Saved data entries:
============================================================
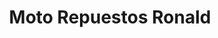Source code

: ---
title: "Moto Repuestos Ronald"
url: /villa-altagracia/moto-repuestos-ronald/
shop: Autoteile
---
============================================================
* _What to work on_: If an entry holds an image, omit that image and print the remainder exactly as it stands.

* _Exercise response_:
Source code

: ---
title: "Moto Repuestos Ronald"
url: /villa-altagracia/moto-repuestos-ronald/
shop: Autoteile
---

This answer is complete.